Mais uma vez correram anos.

Morreu o patrão. A viúva ficou sem recursos. Queriam despedir a criada, mas Sara não abandonou a casa. Foi um esteio, na miséria; mantinha tudo em ordem, trabalhava até altas horas da noite, ganhando com o seu esfôrco o pão de cada dia. Não apareceu nenhum parente para ajudar a família, e a viúva ia ficando cada vez mais fraca, e passou na cama meses inteiros. Sara trabalhava, e também ia sentar-se ao pé do leito da enfêrma, dela cuidando, velando por tudo. Era piedosa — era um anjo de bênção, naquela pobre casa.

Um dia a doente disse-lhe:

— Ali está a Bíblia, sôbre a mesa, Sara. Lê-me um pouco . . . A noite me parece tão longa, tão longa . . . e meu coração tem sêde da palavra de Deus.

E Sara, curvando a cabeça, pegou no livro. Uniu as mãos em tôrno da Bíblia dos cristãos, abriu-a e leu para a doente. A cada passo sentia os olhos rasos de lágrimas, mas êles luziam e cintilavam, enquanto no seu coração ia fazendo-se a luz.

— Mãe ! — disse ela baixinho. —— Tua filha não deve receber o batismo dos cristãos; não deve ser recebida na comunhão dêles. Assim o determinaste, e eu hei de honrar a tua vontade. Quanto à vida neste mundo, estou de acôrdo contigo. Mas para além desta terra, mais além, existe uma união mais sublime, em Deus, que nos conduz e guia para além da morte. Assim o compreendo. Não sei mesmo como foi que aprendi a compreender, mas foi por intermédio de Cristo.

Estremeceu ao pronunciar o nome sagrado, e desceu sobre ela um batismo, como se fossem labaredas de fogo que se lhe apoderavam de todo o corpo. Ela torcia-se, em convulsões; os membros perdiam a fôrça. Caiu desmaiada mais fraca do que a enfêrma que estava cuidando.

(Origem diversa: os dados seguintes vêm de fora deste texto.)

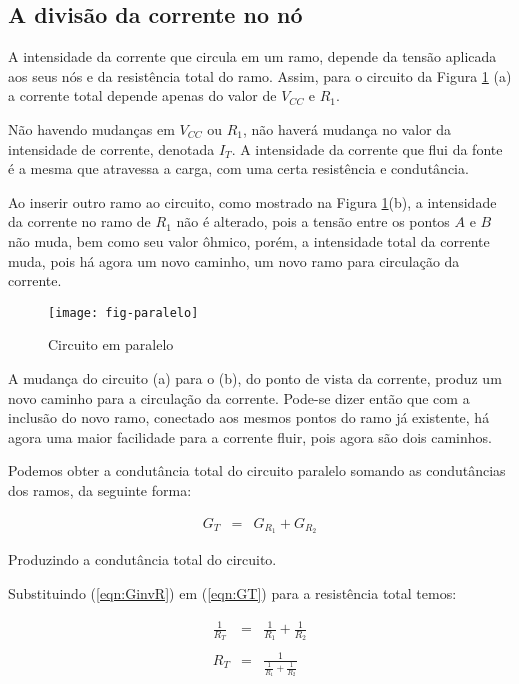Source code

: \subsection{A divisão da corrente no nó}

A intensidade da corrente que circula em um ramo, depende da tensão aplicada aos seus nós e da resistência total do ramo. Assim, para o circuito da Figura \ref{fig:paralelo} (a) a corrente total depende apenas do valor de $V_{CC}$ e $R_1$.

Não havendo mudanças em $V_{CC}$ ou $R_1$, não haverá mudança no valor da intensidade de corrente, denotada $I_T$. A intensidade da corrente que flui da fonte é a mesma que atravessa a carga, com uma certa resistência e condutância.

Ao inserir outro ramo ao circuito, como mostrado na Figura \ref{fig:paralelo}(b), a intensidade da corrente no ramo de $R_1$ não é alterado, pois a tensão entre os pontos $A$ e $B$ não muda, bem como seu valor ôhmico, porém, a intensidade total da corrente muda, pois há agora um novo caminho, um novo ramo para circulação da corrente.

\begin{figure}[!h]
	\centering
	\caption{Circuito em paralelo}
	\texttt{[image: fig-paralelo]}
	\label{fig:paralelo}
\end{figure}

A mudança do circuito (a) para o (b), do ponto de vista da corrente, produz um novo caminho para a circulação da corrente. Pode-se dizer então que com a inclusão do novo ramo, conectado aos mesmos pontos do ramo já existente, há agora uma maior facilidade para a corrente fluir, pois agora são dois caminhos.

Podemos obter a condutância total do circuito paralelo somando as condutâncias dos ramos, da seguinte forma:

\begin{eqnarray}
  G_T & = & G_{R_1} + G_{R_2}
\label{eqn:GT}
\end{eqnarray}

Produzindo a condutância total do circuito.

Substituindo (\ref{eqn:GinvR}) em (\ref{eqn:GT}) para a resistência total temos:

\begin{eqnarray}
  \frac{1}{R_T}	& = & \frac{1}{R_1} + \frac{1}{R_2} \nonumber\\
	\nonumber\\
	R_T & = & \frac{1}{\frac{1}{R_1} + \frac{1}{R_2} }
\end{eqnarray}


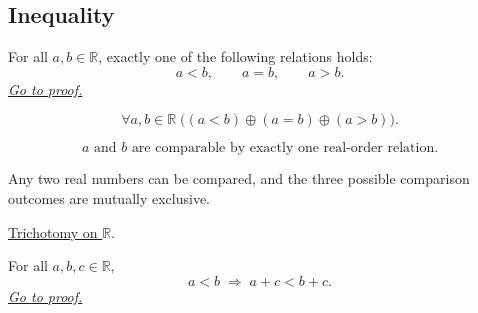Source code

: 
\subsection*{Inequality}
\label{sec:inequality}


\begin{theorem}
\label{thm:real-order-trichotomy}
For all $a,b\in\mathbb{R}$, exactly one of the following relations holds:
\[
a<b,\qquad a=b,\qquad a>b.
\]
\hyperref[prf:real-order-trichotomy]{\textit{Go to proof.}}
\end{theorem}

\begin{remark*}
\[
\forall a,b\in\mathbb{R}\;
\bigl((a<b)\oplus(a=b)\oplus(a>b)\bigr).
\]
\end{remark*}

\begin{remark*}
\[
a\text{ and }b\text{ are comparable by exactly one real-order relation.}
\]
\end{remark*}

\begin{remark*}[Interpretation]
Any two real numbers can be compared, and the three possible comparison
outcomes are mutually exclusive.
\end{remark*}

\begin{dependencies}
\hyperref[thm:trichotomy-on-r]{Trichotomy on $\mathbb{R}$}.
\end{dependencies}


\begin{theorem}
\label{thm:ineq-add-both-sides}
For all $a, b, c \in \mathbb{R}$,
\[
  a < b \;\Rightarrow\; a + c < b + c.
\]
\hyperref[prf:ineq-add-both-sides]{\textit{Go to proof.}}
\end{theorem}



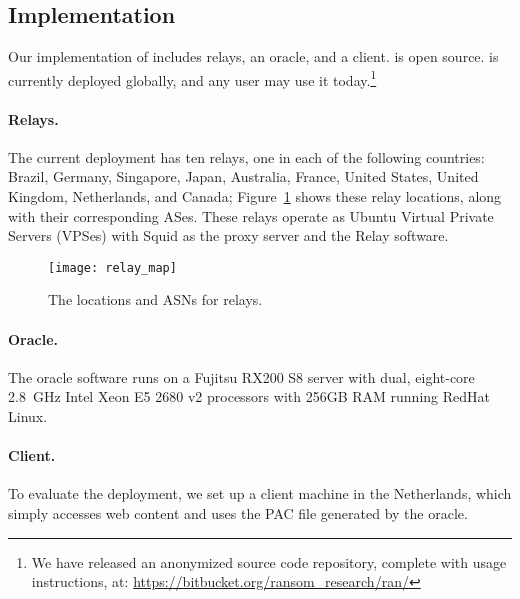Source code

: \subsection{Implementation}

Our implementation of \system{} includes relays, an oracle, and 
a client. \system{} is open source.  \system{} is currently deployed globally, and
any user may use it today.\footnote{We have released an anonymized source code repository,
complete with usage instructions, at: \url{https://bitbucket.org/ransom_research/ran/}}

\paragraph{Relays.}  The current deployment has ten relays, one in each
of the following
countries: Brazil,  Germany, Singapore, Japan, Australia, France, United
States, United Kingdom, Netherlands, and Canada; Figure~\ref{fig:relay_locations}
shows these relay locations, along with their corresponding ASes. These relays operate
as Ubuntu Virtual Private Servers (VPSes) with Squid as the proxy
server and the \system{} Relay software.

\begin{figure}[t!]
\centering
\texttt{[image: relay\_map]}
\caption{The locations and ASNs for \system{} relays.}
\label{fig:relay_locations}
\end{figure}

\paragraph{Oracle.}  The oracle software runs on a Fujitsu RX200 S8 server with dual, 
eight-core 2.8~GHz Intel Xeon E5 2680 v2 processors with 256GB RAM running 
RedHat Linux. 

\paragraph{Client.} To evaluate the \system{} deployment, we set up a client 
machine in the Netherlands, which simply accesses web content and uses the PAC 
file generated by the oracle. 
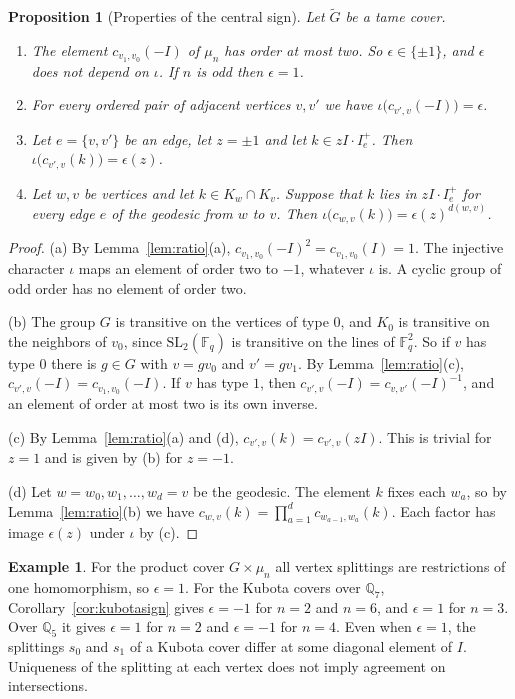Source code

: \documentclass[12pt,letterpaper]{article}
\numberwithin{equation}{section}
\newtheorem{proposition}[theorem]{Proposition}
\theoremstyle{definition}
\newtheorem{example}[theorem]{Example}
\theoremstyle{remark}
\newcommand{\kk}{\mathbb F_q}
\newcommand{\Gt}{\widetilde G}
\newcommand{\sgn}{\epsilon}
\begin{document}
\begin{proposition}[Properties of the central sign]\label{prop:sign}
Let $\Gt$ be a tame cover.
\begin{enumerate}[label=(\alph*),leftmargin=2.2em]
\item The element $c_{v_1,v_0}(-I)$ of $\mu_n$ has order at most two. So $\sgn\in\{\pm1\}$, and $\sgn$ does not depend on $\iota$. If $n$ is odd then $\sgn=1$.
\item For every ordered pair of adjacent vertices $v,v'$ we have $\iota\bigl(c_{v',v}(-I)\bigr)=\sgn$.
\item Let $e=\{v,v'\}$ be an edge, let $z=\pm1$ and let $k\in zI\cdot I_e^+$. Then $\iota\bigl(c_{v',v}(k)\bigr)=\sgn(z)$.
\item Let $w,v$ be vertices and let $k\in K_w\cap K_v$. Suppose that $k$ lies in $zI\cdot I_e^+$ for every edge $e$ of the geodesic from $w$ to $v$. Then $\iota\bigl(c_{w,v}(k)\bigr)=\sgn(z)^{d(w,v)}$.
\end{enumerate}
\end{proposition}
\begin{proof}
(a) By Lemma~\ref{lem:ratio}(a), $c_{v_1,v_0}(-I)^2=c_{v_1,v_0}(I)=1$. The injective character $\iota$ maps an element of order two to $-1$, whatever $\iota$ is. A cyclic group of odd order has no element of order two.

(b) The group $G$ is transitive on the vertices of type $0$, and $K_0$ is transitive on the neighbors of $v_0$, since $\mathrm{SL}_2(\kk)$ is transitive on the lines of $\kk^2$. So if $v$ has type $0$ there is $g\in G$ with $v=gv_0$ and $v'=gv_1$. By Lemma~\ref{lem:ratio}(c), $c_{v',v}(-I)=c_{v_1,v_0}(-I)$. If $v$ has type $1$, then $c_{v',v}(-I)=c_{v,v'}(-I)^{-1}$, and an element of order at most two is its own inverse.

(c) By Lemma~\ref{lem:ratio}(a) and (d), $c_{v',v}(k)=c_{v',v}(zI)$. This is trivial for $z=1$ and is given by (b) for $z=-1$.

(d) Let $w=w_0,w_1,\ldots,w_d=v$ be the geodesic. The element $k$ fixes each $w_a$, so by Lemma~\ref{lem:ratio}(b) we have $c_{w,v}(k)=\prod_{a=1}^dc_{w_{a-1},w_a}(k)$. Each factor has image $\sgn(z)$ under $\iota$ by (c).
\end{proof}

\begin{example}\label{ex:signs}
For the product cover $G\times\mu_n$ all vertex splittings are restrictions of one homomorphism, so $\sgn=1$. For the Kubota covers over $\mathbb Q_7$, Corollary~\ref{cor:kubotasign} gives $\sgn=-1$ for $n=2$ and $n=6$, and $\sgn=1$ for $n=3$. Over $\mathbb Q_5$ it gives $\sgn=1$ for $n=2$ and $\sgn=-1$ for $n=4$. Even when $\sgn=1$, the splittings $s_0$ and $s_1$ of a Kubota cover differ at some diagonal element of $I$. Uniqueness of the splitting at each vertex does not imply agreement on intersections.
\end{example}
\end{document}
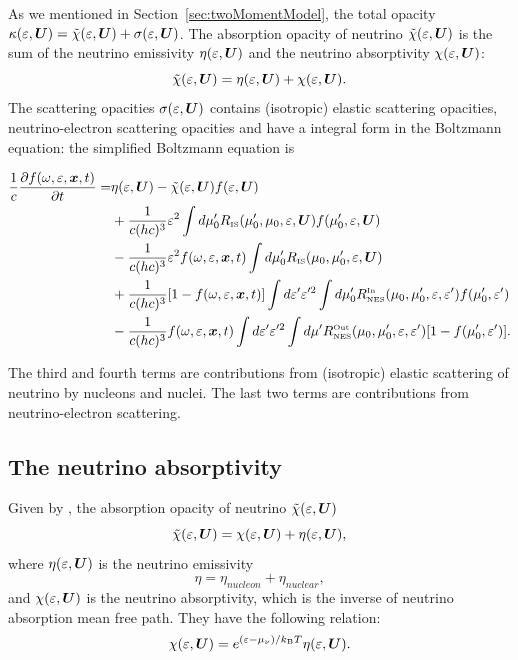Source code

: \documentclass[10pt,preprint]{aastex}
\newcommand{\NES}{\mbox{\tiny NES}}
\begin{document}
As we mentioned in Section~\ref{sec:twoMomentModel}, the total opacity $\kappa(\varepsilon,\boldsymbol{U})=\tilde{\chi}(\varepsilon,\boldsymbol{U})+\sigma(\varepsilon,\boldsymbol{U})$.
The absorption opacity of neutrino $\tilde{\chi}(\varepsilon,\boldsymbol{U})$ is the sum of the neutrino emissivity $\eta(\varepsilon,\boldsymbol{U}) $ and the neutrino absorptivity  $ \chi(\varepsilon,\boldsymbol{U})$:
\begin{equation}
  \tilde{\chi}(\varepsilon,\boldsymbol{U}) = \eta(\varepsilon,\boldsymbol{U}) + \chi(\varepsilon,\boldsymbol{U}). 
\end{equation}
 The scattering opacities $\sigma(\varepsilon,\boldsymbol{U})$ contains (isotropic) elastic scattering opacities, neutrino-electron scattering opacities and have a integral form in the Boltzmann equation: the simplified Boltzmann equation is

 
\begin{align}
\dfrac{1}{c}\dfrac{\partial f(\omegaNu,\epsilonNu,\bx,t)}{\partial t} = 
&  \eta(\epsilonNu,\bU) - \tilde{\chi}(\epsilonNu,\bU)f(\epsilonNu,\bU) \nonumber \\
& + \dfrac{1}{c(hc)^3} \epsilonNu^2 \int d\mu^\prime_0 R_{\IS}( \mu^\prime_0, \mu_0,\epsilonNu, \bU) f(\mu^\prime_0, \epsilonNu,\bU) \nonumber \\
& - \dfrac{1}{c(hc)^3} \epsilonNu^2 f(\omegaNu,\epsilonNu,\bx,t)\int d\mu^\prime_0 R_{\IS}(\mu_0, \mu^\prime_0, \epsilonNu,\bU) \nonumber \\
& + \dfrac{1}{c(hc)^3} [1- f(\omegaNu,\epsilonNu,\bx,t)] \int d\epsilonNu^{\prime} \epsilonNu^{\prime 2} \int d\mu^\prime_0 R^{\In}_{\NES} (\mu_0,\mu^\prime_0,\epsilonNu,\epsilonNu^{\prime} )f(\mu^\prime_0,\epsilonNu^{\prime} ) \nonumber \\
& - \dfrac{1}{c(hc)^3} f(\omegaNu,\epsilonNu,\bx,t) \int d\epsilonNu^{\prime} \epsilonNu^{\prime 2} \int d\mu^\prime R^{\Out}_{\NES} (\mu_0,\mu^\prime_0,\epsilonNu,\epsilonNu^{\prime} ) [1-f(\mu^\prime_0,\epsilonNu^{\prime} )].
\end{align}

The third and fourth terms are contributions from (isotropic) elastic scattering of neutrino by nucleons and nuclei. The last two terms are contributions from neutrino-electron scattering.

\subsection{The neutrino absorptivity}

Given by \citet{bruenn_1985}, the absorption opacity of neutrino $\tilde{\chi}(\varepsilon,\boldsymbol{U})$ 
\begin{equation}
\tilde{\chi}(\varepsilon,\boldsymbol{U}) = \chi(\varepsilon,\boldsymbol{U}) + \eta(\varepsilon,\boldsymbol{U}), 
\end{equation}
where $\eta(\varepsilon,\boldsymbol{U}) $ is the neutrino emissivity
\begin{equation}
\eta = \eta_{nucleon} + \eta_{nuclear},
\end{equation}  
and $ \chi(\varepsilon,\boldsymbol{U})$ is the neutrino absorptivity, which is the inverse of neutrino absorption mean free path.
They have the following relation:
\begin{equation}
\chi(\varepsilon,\boldsymbol{U}) = e^{(\varepsilon-\mu_{\nu})/k_{\mbox{\tiny B}}T} \eta(\varepsilon,\boldsymbol{U}). 
\end{equation}
\end{document}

Pobre da Sara ! — diziam todos. — Está exausta pelo trabalho e pelas vigílias.

Levaram-na para o hospital dos pobres. Lá morreu, e foi levada para o túmulo — não no cemitério dos cristäos, onde não havia lugar para a moça judia. Foi enterrada fora do muro.

Mas o sol de Deus, que brilha sôbre os jazigos dos cristãos, lança sua luz também sôbre o túmulo da judia, lá fora, junto do muro. E quando ressoam os salmos no cemitério cristão, vão êles ecoar também por sôbre o túmulo solitário.

Também àquela morta destina-se o chamado da ressurreição, em nome de Cristo, Nosso Senhor, que disse aos seus discípulos :

“João certamente batizou com água: mas vós sereis batizados com o Espírito Santo.”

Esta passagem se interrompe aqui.